Virulent Word of Mouse

October 19, 2009

Oliver Williamson, a gentleman.

Filed under: Amusing diversions,biography,Short observations — Shane Greenstein @ 11:41 am

The celebration was spontaneous. I walked upstairs to tell my wife I was leaving for work. She was listening to a news radio station, as she does every morning. She told me the Nobel Prize in Economics had been announced. Oliver Williamson had won. Both my hands went in the air and I jumped. It is corny to admit, but I shouted “Yeh!”
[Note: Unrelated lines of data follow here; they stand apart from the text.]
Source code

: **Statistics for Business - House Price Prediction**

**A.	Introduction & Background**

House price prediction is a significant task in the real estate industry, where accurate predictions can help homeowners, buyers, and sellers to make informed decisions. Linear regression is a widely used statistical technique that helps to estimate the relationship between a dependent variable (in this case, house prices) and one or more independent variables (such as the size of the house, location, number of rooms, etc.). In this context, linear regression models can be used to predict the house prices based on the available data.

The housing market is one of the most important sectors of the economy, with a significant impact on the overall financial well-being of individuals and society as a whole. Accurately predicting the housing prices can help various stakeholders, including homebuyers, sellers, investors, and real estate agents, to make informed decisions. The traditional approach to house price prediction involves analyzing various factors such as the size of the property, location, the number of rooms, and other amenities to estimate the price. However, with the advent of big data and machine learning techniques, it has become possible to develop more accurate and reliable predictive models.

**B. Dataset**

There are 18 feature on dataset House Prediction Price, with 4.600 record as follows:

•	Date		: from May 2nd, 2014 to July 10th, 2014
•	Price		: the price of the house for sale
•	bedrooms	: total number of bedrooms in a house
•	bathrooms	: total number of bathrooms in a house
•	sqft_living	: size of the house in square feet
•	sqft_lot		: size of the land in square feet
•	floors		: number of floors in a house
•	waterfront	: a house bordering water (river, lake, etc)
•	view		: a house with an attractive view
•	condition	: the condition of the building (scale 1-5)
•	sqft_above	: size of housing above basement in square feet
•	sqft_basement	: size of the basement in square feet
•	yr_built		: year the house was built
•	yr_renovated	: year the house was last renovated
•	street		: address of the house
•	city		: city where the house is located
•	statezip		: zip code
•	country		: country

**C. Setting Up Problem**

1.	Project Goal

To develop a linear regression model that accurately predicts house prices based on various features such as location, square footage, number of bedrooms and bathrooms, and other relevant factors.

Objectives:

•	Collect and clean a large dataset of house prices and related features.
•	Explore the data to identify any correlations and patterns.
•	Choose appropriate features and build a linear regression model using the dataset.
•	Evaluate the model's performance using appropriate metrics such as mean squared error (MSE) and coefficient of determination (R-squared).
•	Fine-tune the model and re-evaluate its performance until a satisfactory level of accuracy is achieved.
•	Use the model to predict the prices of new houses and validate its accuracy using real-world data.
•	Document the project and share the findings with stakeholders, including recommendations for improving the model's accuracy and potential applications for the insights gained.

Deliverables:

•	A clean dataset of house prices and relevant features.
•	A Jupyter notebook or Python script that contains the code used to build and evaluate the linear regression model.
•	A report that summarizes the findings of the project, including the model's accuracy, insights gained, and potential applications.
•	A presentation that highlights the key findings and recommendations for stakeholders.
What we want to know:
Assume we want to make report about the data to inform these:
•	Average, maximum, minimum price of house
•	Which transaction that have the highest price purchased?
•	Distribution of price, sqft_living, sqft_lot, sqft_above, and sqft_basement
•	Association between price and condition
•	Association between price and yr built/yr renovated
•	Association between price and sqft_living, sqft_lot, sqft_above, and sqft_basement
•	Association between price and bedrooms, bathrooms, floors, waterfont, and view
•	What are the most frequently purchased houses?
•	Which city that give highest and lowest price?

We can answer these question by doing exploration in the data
There is an old cliché’ about someone being a scholar and a gentleman. While plenty has been said about Oliver Williamson as a scholar, I wish to focus on his character. Sure, his ideas have influenced an entire generation of professional conversations – that is why he won the prize. But that is not why I jumped for joy. I jumped because Williamson has something else – an inspiring touch and an influential approach to intellectual life. I have been fortunate enough – privileged enough – to observe this touch first hand. That has been significant in my professional life.
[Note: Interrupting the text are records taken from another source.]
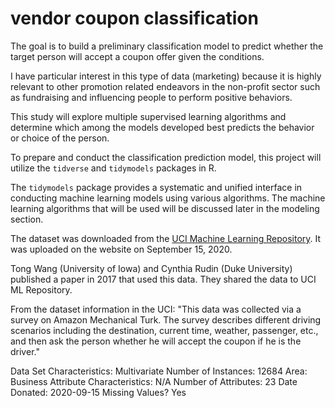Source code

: # vendor coupon classification
The goal is to build a preliminary classification model to predict whether the target person will accept a coupon offer given the conditions.

I have particular interest in this type of data (marketing) because it is highly relevant to other promotion related endeavors in the non-profit sector such as fundraising and influencing people to perform positive behaviors.

This study will explore multiple supervised learning algorithms and determine  which among the models developed best predicts the behavior or choice of the person.

To prepare and conduct the classification prediction model, this project will utilize the `tidverse` and `tidymodels` packages in R. 

The `tidymodels` package provides a systematic and unified interface in conducting machine learning models using various algorithms. The machine learning algorithms that will be used will be discussed later in the modeling section.

The dataset was downloaded from the [UCI Machine Learning Repository](https://archive.ics.uci.edu/ml/datasets/in-vehicle+coupon+recommendation). It was uploaded on the website on September 15, 2020.

Tong Wang (University of Iowa) and Cynthia Rudin (Duke University) published a paper in 2017 that used this data. They shared the data to UCI ML Repository.  

From the dataset information in the UCI: "This data was collected via a survey on Amazon Mechanical Turk. The survey describes different driving scenarios including the destination, current time, weather, passenger, etc., and then ask the person whether he will accept the coupon if he is the driver."

Data Set Characteristics:  Multivariate
Number of Instances: 12684
Area: Business
Attribute Characteristics: N/A
Number of Attributes: 23
Date Donated: 2020-09-15
Missing Values? Yes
I do not know how else to make these points other than to share a few personal observations about Williamson. So that is what I will do in this post. Perhaps it will provide a deeper insight into the man.

oewFirst, some background. In case you missed the news, Oliver Williamson was awarded the Nobel Prize in economics. Here is one news report from the NYT. Here is a compilation. In case you do know anything about Williamson’s research, here is one summary from Wikipedia. Here is another summary from Lynne Kieling. Here is another from the marginal revolution. Here is one from Brad DeLong. There are many more if you look for them. He is a great scholar, very deserving, and I have nothing additional to add to all the intellectual praise.

Reading all this stuff for a week did inspire this post. I did not see anybody say something that ought to be said. Williamson is a wonderful human being, and mentor to large numbers of students. Many people have had this experience, including me. My experience differs a bit from others. He was a mentor to me even though I was not his student, even though he had no obligation to help. He was a gentleman, and it went with the scholar.

Look, this will be a trip down memory lane. And there is no need for any hankies. I am going to tell a few personal stories that illuminate Williamson’s character.

First story. The first paper I ever published was in the Journal of Law Economics and Organization, the journal Williamson founded. He edited it until the 1990s. Luis Cabral and I wrote the paper over a couple days while we were students. The paper arose out of a late night conversation. It was a little insight, a little model, and a little critique of a GAO report. It just came together very quickly. We were naïve, and not knowing any better, we wrote the paper, and sent it out for review. The reviews were positive and Williamson accepted the paper after one revision. To be clear, I have not had another experience like that in the next twenty years of professional life, but to have such an experience at a young age was formative. Both Luis and I walked away from the experience with a delusional sense of self-confidence (which lasted about 48 hours for me, until I returned to my thesis. I cannot speak for Luis, but he has had his feet on the ground for some time…). Only with many years of perspective, after being an editor myself, have I come to realize that Williamson took a risk on a couple of unknown grad students. But that is vintage Williamson: He reads work and trusts his own judgment and it does not matter who the writers are. Let me say it this way: In academics, as elsewhere in life, so many leading scholars make snap judgments, trust only friends, arrogantly dismiss young scholars who do not talk the right talk, or who come from the wrong background. Williamson does not operate that way. He is open, curious, and willing to talk with anyone. It is a model for how to approach so many professional tasks. I was lucky to be a beneficiary.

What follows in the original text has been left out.